Friday, 13 February 2015: 3:00 PM-4:30 PM
Room LL20A (San Jose Convention Center)
Eva K. Lee,Georgia Institute of Technology, Atlanta, GA
When vaccine availability is limited, prioritized vaccination is considered the best strategy to contain a pandemic. We derive a mathematical decision framework to determine the optimal “switch trigger,” the timing for switching from the prioritized vaccination strategy to the non-prioritized strategy during the course of the pandemic. Our approach couples a disease propagation model with both a vaccine queuing model and optimization engine to determine the optimal switch trigger in a mixed strategy that results in minimum infection and mortality during a pandemic outbreak. Such information is critical to public health policy makers as they determine the best strategies for population protection.
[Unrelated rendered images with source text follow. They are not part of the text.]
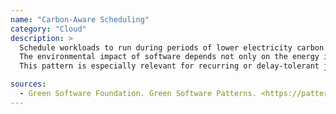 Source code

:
 ```yaml
---
name: "Carbon-Aware Scheduling"
category: "Cloud"
description: >
  Schedule workloads to run during periods of lower electricity carbon intensity in order to reduce overall software emissions. 
  The environmental impact of software depends not only on the energy it consumes, but also on the carbon intensity of the electricity grid at the time of execution.
  This pattern is especially relevant for recurring or delay-tolerant jobs such as machine learning training tasks or batch processing.

sources:
  - Green Software Foundation. Green Software Patterns. <https://patterns.greensoftware.foundation>
---
```

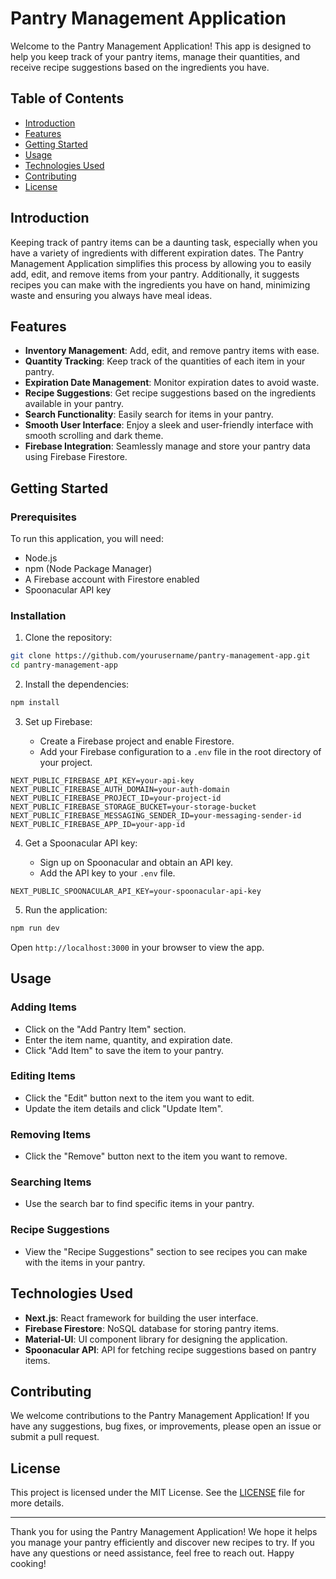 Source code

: # Pantry Management Application

Welcome to the Pantry Management Application! This app is designed to help you keep track of your pantry items, manage their quantities, and receive recipe suggestions based on the ingredients you have. 

## Table of Contents
- [Introduction](#introduction)
- [Features](#features)
- [Getting Started](#getting-started)
- [Usage](#usage)
- [Technologies Used](#technologies-used)
- [Contributing](#contributing)
- [License](#license)

## Introduction

Keeping track of pantry items can be a daunting task, especially when you have a variety of ingredients with different expiration dates. The Pantry Management Application simplifies this process by allowing you to easily add, edit, and remove items from your pantry. Additionally, it suggests recipes you can make with the ingredients you have on hand, minimizing waste and ensuring you always have meal ideas.

## Features

- **Inventory Management**: Add, edit, and remove pantry items with ease.
- **Quantity Tracking**: Keep track of the quantities of each item in your pantry.
- **Expiration Date Management**: Monitor expiration dates to avoid waste.
- **Recipe Suggestions**: Get recipe suggestions based on the ingredients available in your pantry.
- **Search Functionality**: Easily search for items in your pantry.
- **Smooth User Interface**: Enjoy a sleek and user-friendly interface with smooth scrolling and dark theme.
- **Firebase Integration**: Seamlessly manage and store your pantry data using Firebase Firestore.

## Getting Started

### Prerequisites

To run this application, you will need:

- Node.js
- npm (Node Package Manager)
- A Firebase account with Firestore enabled
- Spoonacular API key

### Installation

1. Clone the repository:

```bash
git clone https://github.com/yourusername/pantry-management-app.git
cd pantry-management-app
```

2. Install the dependencies:

```bash
npm install
```

3. Set up Firebase:

   - Create a Firebase project and enable Firestore.
   - Add your Firebase configuration to a `.env` file in the root directory of your project.

```plaintext
NEXT_PUBLIC_FIREBASE_API_KEY=your-api-key
NEXT_PUBLIC_FIREBASE_AUTH_DOMAIN=your-auth-domain
NEXT_PUBLIC_FIREBASE_PROJECT_ID=your-project-id
NEXT_PUBLIC_FIREBASE_STORAGE_BUCKET=your-storage-bucket
NEXT_PUBLIC_FIREBASE_MESSAGING_SENDER_ID=your-messaging-sender-id
NEXT_PUBLIC_FIREBASE_APP_ID=your-app-id
```

4. Get a Spoonacular API key:

   - Sign up on Spoonacular and obtain an API key.
   - Add the API key to your `.env` file.

```plaintext
NEXT_PUBLIC_SPOONACULAR_API_KEY=your-spoonacular-api-key
```

5. Run the application:

```bash
npm run dev
```

Open `http://localhost:3000` in your browser to view the app.

## Usage

### Adding Items

- Click on the "Add Pantry Item" section.
- Enter the item name, quantity, and expiration date.
- Click "Add Item" to save the item to your pantry.

### Editing Items

- Click the "Edit" button next to the item you want to edit.
- Update the item details and click "Update Item".

### Removing Items

- Click the "Remove" button next to the item you want to remove.

### Searching Items

- Use the search bar to find specific items in your pantry.

### Recipe Suggestions

- View the "Recipe Suggestions" section to see recipes you can make with the items in your pantry.

## Technologies Used

- **Next.js**: React framework for building the user interface.
- **Firebase Firestore**: NoSQL database for storing pantry items.
- **Material-UI**: UI component library for designing the application.
- **Spoonacular API**: API for fetching recipe suggestions based on pantry items.

## Contributing

We welcome contributions to the Pantry Management Application! If you have any suggestions, bug fixes, or improvements, please open an issue or submit a pull request.

## License

This project is licensed under the MIT License. See the [LICENSE](LICENSE) file for more details.

---

Thank you for using the Pantry Management Application! We hope it helps you manage your pantry efficiently and discover new recipes to try. If you have any questions or need assistance, feel free to reach out. Happy cooking!
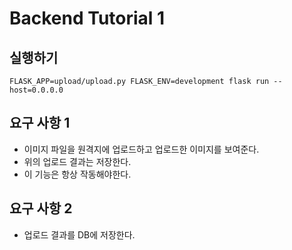 # Backend Tutorial 1

## 실행하기
```
FLASK_APP=upload/upload.py FLASK_ENV=development flask run --host=0.0.0.0
```

## 요구 사항 1
- 이미지 파일을 원격지에 업로드하고 업로드한 이미지를 보여준다. 
- 위의 업로드 결과는 저장한다.
- 이 기능은 항상 작동해야한다.

## 요구 사항 2
- 업로드 결과를 DB에 저장한다.
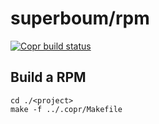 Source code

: # superboum/rpm

[![Copr build status](https://copr.fedorainfracloud.org/coprs/superboum/chez-scheme/package/chez-scheme/status_image/last_build.png)](https://copr.fedorainfracloud.org/coprs/superboum/chez-scheme/package/chez-scheme/)

## Build a RPM

```
cd ./<project>
make -f ../.copr/Makefile
```


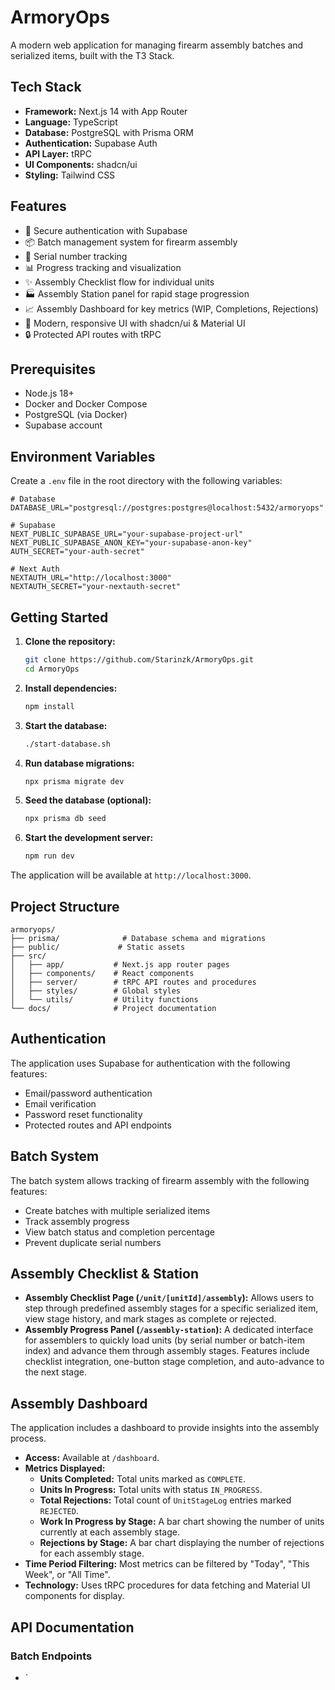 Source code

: # ArmoryOps

A modern web application for managing firearm assembly batches and serialized items, built with the T3 Stack.

## Tech Stack

- **Framework:** Next.js 14 with App Router
- **Language:** TypeScript
- **Database:** PostgreSQL with Prisma ORM
- **Authentication:** Supabase Auth
- **API Layer:** tRPC
- **UI Components:** shadcn/ui
- **Styling:** Tailwind CSS

## Features

- 🔐 Secure authentication with Supabase
- 📦 Batch management system for firearm assembly
- 🔢 Serial number tracking
- 📊 Progress tracking and visualization
- ✨ Assembly Checklist flow for individual units
- 🏭 Assembly Station panel for rapid stage progression
- 📈 Assembly Dashboard for key metrics (WIP, Completions, Rejections)
- 🎨 Modern, responsive UI with shadcn/ui & Material UI
- 🔒 Protected API routes with tRPC

## Prerequisites

- Node.js 18+
- Docker and Docker Compose
- PostgreSQL (via Docker)
- Supabase account

## Environment Variables

Create a `.env` file in the root directory with the following variables:

```env
# Database
DATABASE_URL="postgresql://postgres:postgres@localhost:5432/armoryops"

# Supabase
NEXT_PUBLIC_SUPABASE_URL="your-supabase-project-url"
NEXT_PUBLIC_SUPABASE_ANON_KEY="your-supabase-anon-key"
AUTH_SECRET="your-auth-secret"

# Next Auth
NEXTAUTH_URL="http://localhost:3000"
NEXTAUTH_SECRET="your-nextauth-secret"
```

## Getting Started

1. **Clone the repository:**
   ```bash
   git clone https://github.com/Starinzk/ArmoryOps.git
   cd ArmoryOps
   ```

2. **Install dependencies:**
   ```bash
   npm install
   ```

3. **Start the database:**
   ```bash
   ./start-database.sh
   ```

4. **Run database migrations:**
   ```bash
   npx prisma migrate dev
   ```

5. **Seed the database (optional):**
   ```bash
   npx prisma db seed
   ```

6. **Start the development server:**
   ```bash
   npm run dev
   ```

The application will be available at `http://localhost:3000`.

## Project Structure

```
armoryops/
├── prisma/              # Database schema and migrations
├── public/             # Static assets
├── src/
│   ├── app/           # Next.js app router pages
│   ├── components/    # React components
│   ├── server/        # tRPC API routes and procedures
│   ├── styles/        # Global styles
│   └── utils/         # Utility functions
└── docs/              # Project documentation
```

## Authentication

The application uses Supabase for authentication with the following features:
- Email/password authentication
- Email verification
- Password reset functionality
- Protected routes and API endpoints

## Batch System

The batch system allows tracking of firearm assembly with the following features:
- Create batches with multiple serialized items
- Track assembly progress
- View batch status and completion percentage
- Prevent duplicate serial numbers

## Assembly Checklist & Station

- **Assembly Checklist Page (`/unit/[unitId]/assembly`):** Allows users to step through predefined assembly stages for a specific serialized item, view stage history, and mark stages as complete or rejected.
- **Assembly Progress Panel (`/assembly-station`):** A dedicated interface for assemblers to quickly load units (by serial number or batch-item index) and advance them through assembly stages. Features include checklist integration, one-button stage completion, and auto-advance to the next stage.

## Assembly Dashboard

The application includes a dashboard to provide insights into the assembly process.

- **Access:** Available at `/dashboard`.
- **Metrics Displayed:**
    - **Units Completed:** Total units marked as `COMPLETE`.
    - **Units In Progress:** Total units with status `IN_PROGRESS`.
    - **Total Rejections:** Total count of `UnitStageLog` entries marked `REJECTED`.
    - **Work In Progress by Stage:** A bar chart showing the number of units currently at each assembly stage.
    - **Rejections by Stage:** A bar chart displaying the number of rejections for each assembly stage.
- **Time Period Filtering:** Most metrics can be filtered by "Today", "This Week", or "All Time".
- **Technology:** Uses tRPC procedures for data fetching and Material UI components for display.

## API Documentation

### Batch Endpoints

- ` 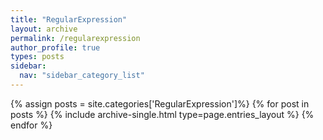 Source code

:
 ```yaml
---
title: "RegularExpression"
layout: archive
permalink: /regularexpression
author_profile: true
types: posts
sidebar:
  nav: "sidebar_category_list"
---
```


{% assign posts = site.categories['RegularExpression']%}
{% for post in posts %}
  {% include archive-single.html type=page.entries_layout %}
{% endfor %}

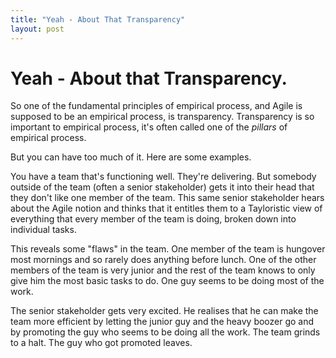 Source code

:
 ```yaml
---
title: "Yeah - About That Transparency"
layout: post 
---
```



# Yeah - About that Transparency.
So one of the fundamental principles of empirical process, and Agile is supposed to be an empirical process, is transparency.  Transparency is so important to empirical process, it's often called one of the *pillars* of empirical process.

But you can have too much of it. Here are some examples. 

You have a team that's functioning well.  They're delivering. But somebody outside of the team (often a senior stakeholder) gets it into their head that they don't like one member of the team. This same senior stakeholder hears about the Agile notion and thinks that it entitles them to a Tayloristic view of everything that every member of the team is doing, broken down into individual tasks.

This reveals some "flaws" in the team.  One member of the team is hungover most mornings and so rarely does anything before lunch.  One of the other members of the team is very junior and the rest of the team knows to only give him the most basic tasks to do. One guy seems to be doing most of the work.

The senior stakeholder gets very excited. He realises that he can make the team more efficient by letting the junior guy and the heavy boozer go and by promoting the guy who seems to be doing all the work.  The team grinds to a halt. The guy who got promoted leaves.
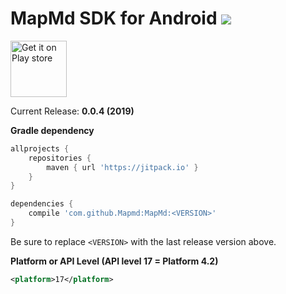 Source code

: # MapMd SDK for Android  [![](https://jitpack.io/v/Mapmd/MapMd.svg)](https://jitpack.io/#Mapmd/MapMd)

<a href="https://play.google.com/store/apps/details?id=md.point.map">
<img src="https://play.google.com/intl/en_us/badges/images/generic/en-play-badge.png" alt="Get it on Play store" height="90"></a>

Current Release: **0.0.4 (2019)**

**Gradle dependency**
```groovy
allprojects {
    repositories {
        maven { url 'https://jitpack.io' }
    }
}

dependencies {
    compile 'com.github.Mapmd:MapMd:<VERSION>'
}
```
Be sure to replace `<VERSION>` with the last release version above.


**Platform or API Level (API level 17 = Platform 4.2)**
```xml
<platform>17</platform>
```

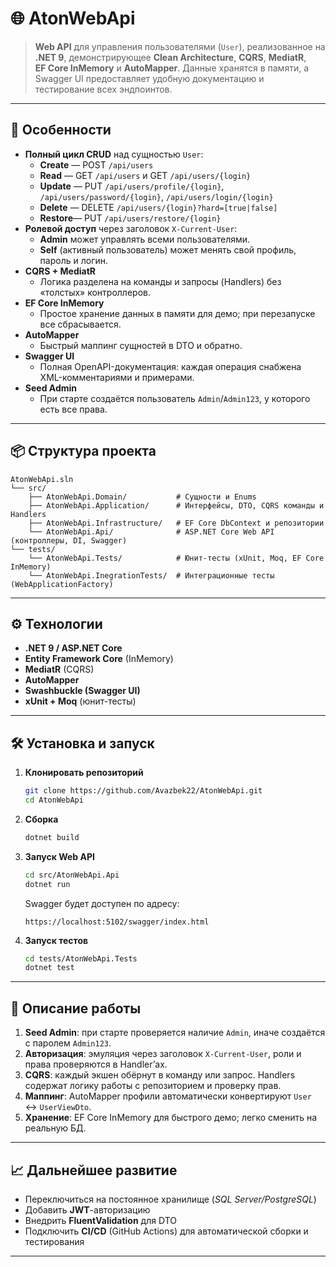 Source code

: # 🌐 AtonWebApi

&#x20;  &#x20;

> **Web API** для управления пользователями (`User`), реализованное на **.NET 9**, демонстрирующее **Clean Architecture**, **CQRS**, **MediatR**, **EF Core InMemory** и **AutoMapper**. Данные хранятся в памяти, а Swagger UI предоставляет удобную документацию и тестирование всех эндпоинтов.

---

## 🚀 Особенности

- **Полный цикл CRUD** над сущностью `User`:
  - **Create** — POST `/api/users`
  - **Read**   — GET `/api/users` и GET `/api/users/{login}`
  - **Update** — PUT `/api/users/profile/{login}`, `/api/users/password/{login}`, `/api/users/login/{login}`
  - **Delete** — DELETE `/api/users/{login}?hard=[true|false]`
  - **Restore**— PUT `/api/users/restore/{login}`
- **Ролевой доступ** через заголовок `X-Current-User`:
  - **Admin** может управлять всеми пользователями.
  - **Self** (активный пользователь) может менять свой профиль, пароль и логин.
- **CQRS + MediatR**
  - Логика разделена на команды и запросы (Handlers) без «толстых» контроллеров.
- **EF Core InMemory**
  - Простое хранение данных в памяти для демо; при перезапуске все сбрасывается.
- **AutoMapper**
  - Быстрый маппинг сущностей в DTO и обратно.
- **Swagger UI**
  - Полная OpenAPI-документация: каждая операция снабжена XML-комментариями и примерами.
- **Seed Admin**
  - При старте создаётся пользователь `Admin`/`Admin123`, у которого есть все права.

---

## 📦 Структура проекта

```
AtonWebApi.sln
└── src/
    ├── AtonWebApi.Domain/           # Сущности и Enums
    ├── AtonWebApi.Application/      # Интерфейсы, DTO, CQRS команды и Handlers
    ├── AtonWebApi.Infrastructure/   # EF Core DbContext и репозитории
    └── AtonWebApi.Api/              # ASP.NET Core Web API (контроллеры, DI, Swagger)
└── tests/
    └── AtonWebApi.Tests/            # Юнит-тесты (xUnit, Moq, EF Core InMemory)
    └── AtonWebApi.InegrationTests/  # Интеграционные тесты (WebApplicationFactory)
```

---

## ⚙️ Технологии

- **.NET 9 / ASP.NET Core**
- **Entity Framework Core** (InMemory)
- **MediatR** (CQRS)
- **AutoMapper**
- **Swashbuckle (Swagger UI)**
- **xUnit + Moq** (юнит-тесты)

---

## 🛠 Установка и запуск

1. **Клонировать репозиторий**
   ```bash
   git clone https://github.com/Avazbek22/AtonWebApi.git
   cd AtonWebApi
   ```
2. **Сборка**
   ```bash
   dotnet build
   ```
3. **Запуск Web API**
   ```bash
   cd src/AtonWebApi.Api
   dotnet run
   ```
   Swagger будет доступен по адресу:
   ```
   https://localhost:5102/swagger/index.html
   ```
4. **Запуск тестов**
   ```bash
   cd tests/AtonWebApi.Tests
   dotnet test
   ```

---

## 📝 Описание работы

1. **Seed Admin**: при старте проверяется наличие `Admin`, иначе создаётся с паролем `Admin123`.
2. **Авторизация**: эмуляция через заголовок `X-Current-User`, роли и права проверяются в Handler’ах.
3. **CQRS**: каждый экшен обёрнут в команду или запрос. Handlers содержат логику работы с репозиторием и проверку прав.
4. **Маппинг**: AutoMapper профили автоматически конвертируют `User` ↔ `UserViewDto`.
5. **Хранение**: EF Core InMemory для быстрого демо; легко сменить на реальную БД.

---

## 📈 Дальнейшее развитие

- Переключиться на постоянное хранилище (*SQL Server/PostgreSQL*)
- Добавить **JWT**-авторизацию
- Внедрить **FluentValidation** для DTO
- Подключить **CI/CD** (GitHub Actions) для автоматической сборки и тестирования

---
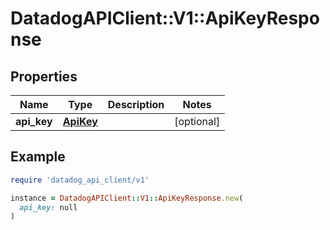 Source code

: # DatadogAPIClient::V1::ApiKeyResponse

## Properties

| Name        | Type                    | Description | Notes      |
| ----------- | ----------------------- | ----------- | ---------- |
| **api_key** | [**ApiKey**](ApiKey.md) |             | [optional] |

## Example

```ruby
require 'datadog_api_client/v1'

instance = DatadogAPIClient::V1::ApiKeyResponse.new(
  api_key: null
)
```
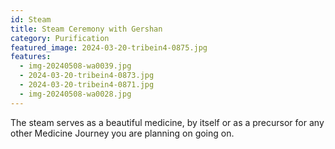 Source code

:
 ```yaml
---
id: Steam
title: Steam Ceremony with Gershan
category: Purification
featured_image: 2024-03-20-tribein4-0875.jpg
features:
  - img-20240508-wa0039.jpg
  - 2024-03-20-tribein4-0873.jpg
  - 2024-03-20-tribein4-0871.jpg
  - img-20240508-wa0028.jpg
---
```

The steam serves as a beautiful medicine, by itself or as a precursor for any other Medicine Journey you are planning on going on.
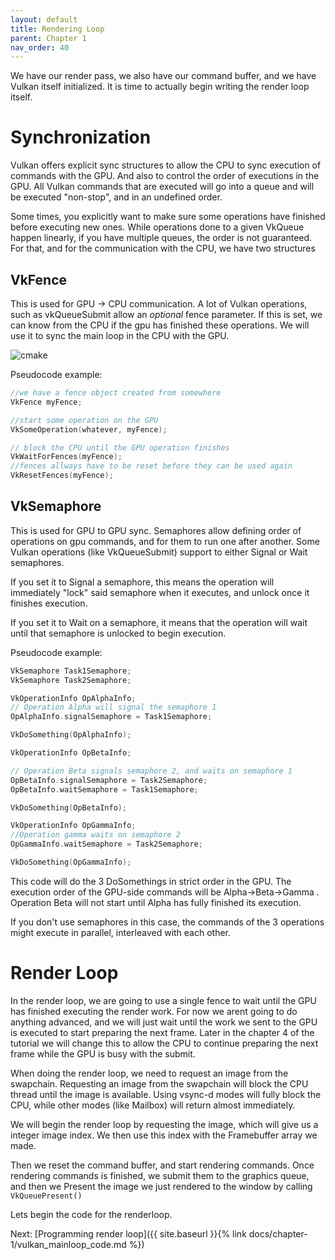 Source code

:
 ```yaml
---
layout: default
title: Rendering Loop
parent: Chapter 1
nav_order: 40
---
```


We have our render pass, we also have our command buffer, and we have Vulkan itself initialized. It is time to actually begin writing the render loop itself.

# Synchronization
Vulkan offers explicit sync structures to allow the CPU to sync execution of commands with the GPU. And also to control the order of executions in the GPU.
All Vulkan commands that are executed will go into a queue and will be executed "non-stop", and in an undefined order.

Some times, you explicitly want to make sure some operations have finished before executing new ones. While operations done to a given VkQueue happen linearly, if you have multiple queues, the order is not guaranteed. For that, and for the communication with the CPU, we have two structures


## VkFence
This is used for GPU -> CPU communication. A lot of Vulkan operations, such as vkQueueSubmit allow an *optional* fence parameter. If this is set, we can know from the CPU if the gpu has finished these operations. We will use it to sync the main loop in the CPU with the GPU.


![cmake]({{site.baseurl}}/diagrams/commandtimeline.png)


Pseudocode example:
```cpp
//we have a fence object created from somewhere
VkFence myFence;

//start some operation on the GPU
VkSomeOperation(whatever, myFence);

// block the CPU until the GPU operation finishes
VkWaitForFences(myFence);
//fences allways have to be reset before they can be used again
VkResetFences(myFence);
```



## VkSemaphore
This is used for GPU to GPU sync. Semaphores allow defining order of operations on gpu commands, and for them to run one after another. Some Vulkan operations (like VkQueueSubmit) support to either Signal or Wait semaphores. 

If you set it to Signal a semaphore, this means the operation will immediately "lock" said semaphore when it executes, and unlock once it finishes execution.

If you set it to Wait on a semaphore, it means that the operation will wait until that semaphore is unlocked to begin execution.

Pseudocode example:
```cpp
VkSemaphore Task1Semaphore;
VkSemaphore Task2Semaphore;

VkOperationInfo OpAlphaInfo;
// Operation Alpha will signal the semaphore 1
OpAlphaInfo.signalSemaphore = Task1Semaphore;

VkDoSomething(OpAlphaInfo);

VkOperationInfo OpBetaInfo;

// Operation Beta signals semaphore 2, and waits on semaphore 1
OpBetaInfo.signalSemaphore = Task2Semaphore;
OpBetaInfo.waitSemaphore = Task1Semaphore;

VkDoSomething(OpBetaInfo);

VkOperationInfo OpGammaInfo;
//Operation gamma waits on semaphore 2
OpGammaInfo.waitSemaphore = Task2Semaphore;

VkDoSomething(OpGammaInfo);
```

This code will do the 3 DoSomethings in strict order in the GPU. The execution order of the GPU-side commands will be Alpha->Beta->Gamma . Operation Beta will not start until Alpha has fully finished its execution.

If you don't use semaphores in this case, the commands of the 3 operations might execute in parallel, interleaved with each other.

# Render Loop
In the render loop, we are going to use a single fence to wait until the GPU has finished executing the render work. For now we arent going to do anything advanced, and we will just wait until the work we sent to the GPU is executed to start preparing the next frame. Later in the chapter 4 of the tutorial we will change this to allow the CPU to continue preparing the next frame while the GPU is busy with the submit.

When doing the render loop, we need to request an image from the swapchain. Requesting an image from the swapchain will block the CPU thread until the image is available. Using vsync-d modes will fully block the CPU, while other modes (like Mailbox) will return almost immediately.

We will begin the render loop by requesting the image, which will give us a integer image index. We  then use this index with the Framebuffer array we made.

Then we reset the command buffer, and start rendering commands. Once rendering commands is finished, we submit them to the graphics queue, and then we Present the image we just rendered to the window by calling `VkQueuePresent()`

Lets begin the code for the renderloop.

Next: [Programming render loop]({{ site.baseurl }}{% link docs/chapter-1/vulkan_mainloop_code.md %})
This is particularly important in determining when to switch from a prioritized strategy focusing on high risk groups to a non-prioritized strategy where the vaccine becomes publicly available. The analysis highlights the importance of non-interrupted vaccine supply. Although the 2009-H1N1 supply eventually covered over 30% of the population, the resulting attack and mortality rates are inferior to a scenario in which only 20% of the population is covered by a non-interrupted supply. Early vaccination is also important: a 3-week delay diminishes a 9.9% infection reduction to a mere 0.9%. The optimal trigger is sensitive to infectivity and vulnerability of the high-risk groups. Our study also underscores the importance of throughput efficiency in dispensing and its effects on the overall attack and mortality rates. The more transmissible the virus is, the lower the threshold for switching to non-prioritized vaccination. Our model is generalizable, and allows incorporation of seasonality and virus mutation of the biological agents. The system empowers policy makers to make the right decisions at the appropriate time to save more lives, better utilize limited resources, and reduce the health service burden during a pandemic event.  This work is the first mathematical-computational model to combine disease propagation, dispensing operations, and optimization capability; and the first that allows rapid determination of optimal switch triggers. Moreover, it includes innovative computational strategies to derive good near-optimal solutions. CDC confirms that this is the first time an actionable and operational switch trigger has been defined, an advance that is critical and vital to better mitigation of infections and mass casualties.